Return all the data below as it stands, minus the pictures.

──────── DATA RECORDS ────────

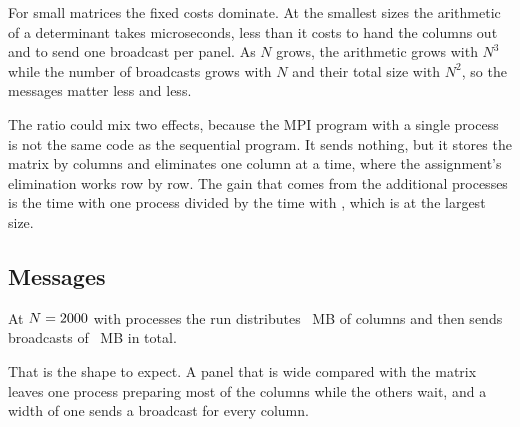 For small matrices the fixed costs dominate. At the smallest sizes the arithmetic of a
determinant takes microseconds, less than it costs to hand the columns out and to send one
broadcast per panel. As $N$ grows, the arithmetic grows with $N^3$ while the number of
broadcasts grows with $N$ and their total size with $N^2$, so the messages matter less and
less.

The ratio could mix two effects, because the MPI program with a single process is not
the same code as the sequential program. It sends nothing, but it stores the matrix by
columns and eliminates one column at a time, where the assignment's elimination works row
by row. \MpiOneProcessSentence{} \MpiOneProcessWidthSentence{} The gain that comes from
the additional processes is the time with one process divided by the time with
\MpiMostProcesses, which is \MpiParallelGain{} at the largest size.

\subsection{Messages}

At $N = 2000$ with \MpiMostProcesses{} processes the run distributes
\MpiLargestDistributedMegabytes~MB of columns and then sends \MpiLargestPanels{} broadcasts
of \MpiLargestBroadcastMegabytes~MB in total.

\MpiBlockSentence{} That is the shape to expect. A panel that is wide compared with the
matrix leaves one process preparing most of the columns while the others wait, and a width
of one sends a broadcast for every column.

\begin{table}[t]
  \caption{Sequential time divided by MPI time for different panel widths $b$, with
  \MpiBlockProcesses{} processes. Higher is better. Bold marks the best width for each size.}
  \label{tab:blocks}
  \centering
  \footnotesize
  
\end{table}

────────

- SOLUTION FOR THIS EXERCISE
 For small matrices the fixed costs dominate. At the smallest sizes the arithmetic of a
determinant takes microseconds, less than it costs to hand the columns out and to send one
broadcast per panel. As $N$ grows, the arithmetic grows with $N^3$ while the number of
broadcasts grows with $N$ and their total size with $N^2$, so the messages matter less and
less.

The ratio could mix two effects, because the MPI program with a single process is not
the same code as the sequential program. It sends nothing, but it stores the matrix by
columns and eliminates one column at a time, where the assignment's elimination works row
by row. \MpiOneProcessSentence{} \MpiOneProcessWidthSentence{} The gain that comes from
the additional processes is the time with one process divided by the time with
\MpiMostProcesses, which is \MpiParallelGain{} at the largest size.

\subsection{Messages}

At $N = 2000$ with \MpiMostProcesses{} processes the run distributes
\MpiLargestDistributedMegabytes~MB of columns and then sends \MpiLargestPanels{} broadcasts
of \MpiLargestBroadcastMegabytes~MB in total.

\MpiBlockSentence{} That is the shape to expect. A panel that is wide compared with the
matrix leaves one process preparing most of the columns while the others wait, and a width
of one sends a broadcast for every column.

\begin{table}[t]
  \caption{Sequential time divided by MPI time for different panel widths $b$, with
  \MpiBlockProcesses{} processes. Higher is better. Bold marks the best width for each size.}
  \label{tab:blocks}
  \centering
  \footnotesize
  
\end{table}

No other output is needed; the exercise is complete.